State Tax Commission v. Tennessee Coal, Iron R. Co.

That the state, through the adequate authorization of its state tax officers or its Commission, may compel all taxpayers, whether individuals, associations of individuals, or corporations, to make such full disclosures of particular or property possessions and business conduct as will enable the taxing authorities to ascertain taxable values, to effect uniformity of assessment, and to impose the burdens of taxation with justice and equality between those of the same class, cannot be a matter of doubt.

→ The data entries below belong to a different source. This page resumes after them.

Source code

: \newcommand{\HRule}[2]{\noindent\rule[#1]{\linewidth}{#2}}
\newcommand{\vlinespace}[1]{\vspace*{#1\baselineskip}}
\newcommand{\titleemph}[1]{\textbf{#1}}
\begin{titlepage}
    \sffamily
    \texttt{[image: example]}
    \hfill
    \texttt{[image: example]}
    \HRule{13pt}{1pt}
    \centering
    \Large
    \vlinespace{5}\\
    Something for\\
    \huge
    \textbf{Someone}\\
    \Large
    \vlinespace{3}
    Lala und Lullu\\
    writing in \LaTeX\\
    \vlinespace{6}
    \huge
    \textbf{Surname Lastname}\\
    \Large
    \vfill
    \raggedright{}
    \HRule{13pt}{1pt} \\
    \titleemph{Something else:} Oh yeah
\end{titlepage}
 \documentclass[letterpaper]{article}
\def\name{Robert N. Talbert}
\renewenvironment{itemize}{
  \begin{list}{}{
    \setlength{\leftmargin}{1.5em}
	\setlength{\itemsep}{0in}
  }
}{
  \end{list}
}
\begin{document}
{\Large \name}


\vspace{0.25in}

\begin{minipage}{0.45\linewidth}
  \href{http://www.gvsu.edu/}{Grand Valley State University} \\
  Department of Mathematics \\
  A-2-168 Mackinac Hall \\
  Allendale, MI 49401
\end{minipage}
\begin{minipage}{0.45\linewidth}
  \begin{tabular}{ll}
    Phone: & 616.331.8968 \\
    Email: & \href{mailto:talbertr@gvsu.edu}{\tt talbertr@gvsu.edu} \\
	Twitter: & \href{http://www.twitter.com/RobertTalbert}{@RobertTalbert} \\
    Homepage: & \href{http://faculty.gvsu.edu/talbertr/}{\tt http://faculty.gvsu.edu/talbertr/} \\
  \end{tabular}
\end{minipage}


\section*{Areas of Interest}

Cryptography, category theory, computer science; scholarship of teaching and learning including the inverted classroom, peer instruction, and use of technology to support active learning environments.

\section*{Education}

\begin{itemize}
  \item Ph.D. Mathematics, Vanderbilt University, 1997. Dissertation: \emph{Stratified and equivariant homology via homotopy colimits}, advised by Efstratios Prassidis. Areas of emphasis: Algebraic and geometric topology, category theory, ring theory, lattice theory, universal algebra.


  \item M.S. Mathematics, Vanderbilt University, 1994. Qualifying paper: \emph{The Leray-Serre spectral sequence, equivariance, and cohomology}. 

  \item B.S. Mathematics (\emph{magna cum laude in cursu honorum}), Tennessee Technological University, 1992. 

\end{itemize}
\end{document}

Against the lawfully authorized effectuation of these public purposes, so essential to the existence of the government as well to justice to taxpayers of like class, there can be no right to individual privacy, secrecy, or immunity. These public purposes must, of course, be reasonable, not unreasonably burdensome or calculated to introduce unfair or invidious interference with the business or pursuit of taxpayers.

The writer concurs in the view, stated with supporting considerations in the majority opinion, that Code, § 2228, has not been repealed by implication. However, if that statute (Code, § 2228) had been repealed by implication, the writer entertains the opinion that neither the revenue law nor any provision of it would be or was rendered invalid, under the due process clauses of the Constitutions, because of the mere omission to provide, expressly, for notice and opportunity to be heard before another and superseding assessment by the State Tax Commission should become final and conclusive. The doctrine conducive to this judgment is thus succinctly stated in Manufacturers' L. H. Co. v. Ott (D.C.) 215 Fed. 940, from which it was recently approvingly reproduced in Ex parte City of Birmingham, 199 Ala. 15, 74 So. 53:

"As the statute is silent on the subject, the presumption is that the Legislature intended the Commission to comply with the Constitution, not to violate it. Such Commissions are under two laws, namely, the statute law of the state, which confers upon them certain powers over public service corporations, and the constitutional law of the state and of the United States, which requires that they shall exercise the powers conferred by statute only by due process of law; that is, after giving the companies due notice and opportunity to be heard, A statute is invalid which requires something to be done which is forbidden by the Constitution, but it cannot be essential to the validity of a statute that it should enjoin obedience to the Constitution."

This manifestly sound doctrine is set down, as upon ample authority in Town of West Hartford v. Coleman, 88 Conn. 78,89 A. 1120-1121.